At the far end of the aisle, over the noise of the pounding rain, the pair of lady pigs heard a commotion. They turned their heads and strained to see through the dim light.
“What is it, Sister?” Harriet asked, again rising to her feet. “Can you see?”
Ice stared down the aisle, trying to hear what the other sows were shouting about. And then . . . she saw . . . and gasped. “It’s water,” she cried. “Look at the floor . . . Look towards the door . . . there is water coming into the barn!”
The large doors at the opposite end of the barn slid open with a whoosh and a clang and The Men rushed inside.
“The water overtopped the sandbags!” one of then shouted. “Let the pigs out or they’ll drown!”
“But there’s no place to put ‘em!” another one shouted. “Everything is flooding!”
“We’re going to lose everything . . . everything!” shouted another.
Harriet and Ice looked back towards the other end of the barn, and what had been a thin sheet of water sliding towards them across the cement was now a low, rippling wall.
Terrified, Ice clenched the bar of her crate and screamed at the top of her lungs, but over the noise of the rain crashing against the roof, the other screaming pigs and the shouting of the men, no one noticed.
The Men began to open crates, flinging aside gates and quickly moving on, and the freed sows clambered out into the aisle, but with so much chaos, they had no idea where to go. The water had already reached the ladies and in a matter of a minute was up to their knees. Ice clenched the metal bar in her teeth and screamed again, but Harriet, who seldom shouted, screamed right over the top of her.
“Sister, Sister!” she shouted. “They are almost here! The Men are almost here!”

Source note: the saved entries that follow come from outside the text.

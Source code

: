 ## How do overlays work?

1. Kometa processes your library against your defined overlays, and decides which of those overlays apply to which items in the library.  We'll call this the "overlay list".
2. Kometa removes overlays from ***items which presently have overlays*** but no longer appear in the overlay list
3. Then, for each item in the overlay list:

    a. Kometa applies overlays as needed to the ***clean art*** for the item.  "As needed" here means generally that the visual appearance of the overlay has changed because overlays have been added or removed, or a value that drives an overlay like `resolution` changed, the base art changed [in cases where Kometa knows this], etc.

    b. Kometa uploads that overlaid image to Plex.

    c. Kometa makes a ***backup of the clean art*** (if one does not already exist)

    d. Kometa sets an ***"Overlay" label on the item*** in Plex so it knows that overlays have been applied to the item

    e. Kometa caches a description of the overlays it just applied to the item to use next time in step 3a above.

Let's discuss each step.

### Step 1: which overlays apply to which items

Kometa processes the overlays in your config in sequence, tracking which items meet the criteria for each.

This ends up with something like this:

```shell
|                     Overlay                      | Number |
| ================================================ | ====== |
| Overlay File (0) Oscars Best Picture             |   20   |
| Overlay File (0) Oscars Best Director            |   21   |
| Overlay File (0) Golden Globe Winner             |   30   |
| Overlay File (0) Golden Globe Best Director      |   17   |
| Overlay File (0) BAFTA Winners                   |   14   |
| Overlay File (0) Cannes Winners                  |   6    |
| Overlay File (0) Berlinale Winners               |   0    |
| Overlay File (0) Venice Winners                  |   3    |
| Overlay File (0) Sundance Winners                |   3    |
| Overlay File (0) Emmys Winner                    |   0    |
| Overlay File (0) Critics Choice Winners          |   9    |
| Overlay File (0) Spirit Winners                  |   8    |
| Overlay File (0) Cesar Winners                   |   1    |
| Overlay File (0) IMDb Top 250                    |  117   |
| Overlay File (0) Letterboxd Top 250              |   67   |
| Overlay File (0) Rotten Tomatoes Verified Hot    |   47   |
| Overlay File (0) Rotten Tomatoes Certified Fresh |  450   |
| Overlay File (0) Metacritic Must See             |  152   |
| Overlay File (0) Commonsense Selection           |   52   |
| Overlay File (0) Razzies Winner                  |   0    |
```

One of them had sloshed through the water and was a few crates away, and the ladies heard him curse as he fought his way through a sea of screaming pigs, slipping and sliding his way up the aisle. The water lapped against the pigs’ bellies as he reached to unlatch Harriet’s gate and set her free, but another huge sow, not knowing which way to turn, knocked him to his knees. He struggled back to his feet, but instead of opening Harriet’s door, skipped past and opened Ice’s.
The water was at her shoulder as she shoved past the gate and into the aisle
“Run Sister!” Harriet shouted. “Run!!!!”
The Man continued past them and up the aisle, leaving Harriet trapped behind a locked gate.
Ice braced herself against the rushing water and the crush of pigs flailing about in the dim light.
“Run!” Harriet shouted again. “Get out!!!”
Sow after sow pressed up against Ice in a desperate frenzy to save themselves, but Ice clenched her teeth onto one of the bars of Harriet’s gate and held on tightly, waiting for a moment when no one was slamming into her. And then, with the water lapping at her chin, she let go, grabbed the latch and, just as she had imagined doing a thousand times over, lifted it high and slid it to the side.
“Push!” Ice shouted. “Push it open!”
Harriet shoved her head against her prison door. It swung open into the rushing water and she staggered into the aisle.
“Now what do we do?” she cried. “Things are looking grim!”
“Dearest Sister, we will swim!” Ice yelled back. “Swim as hard as you can! And we mustn’t lose sight of each other!”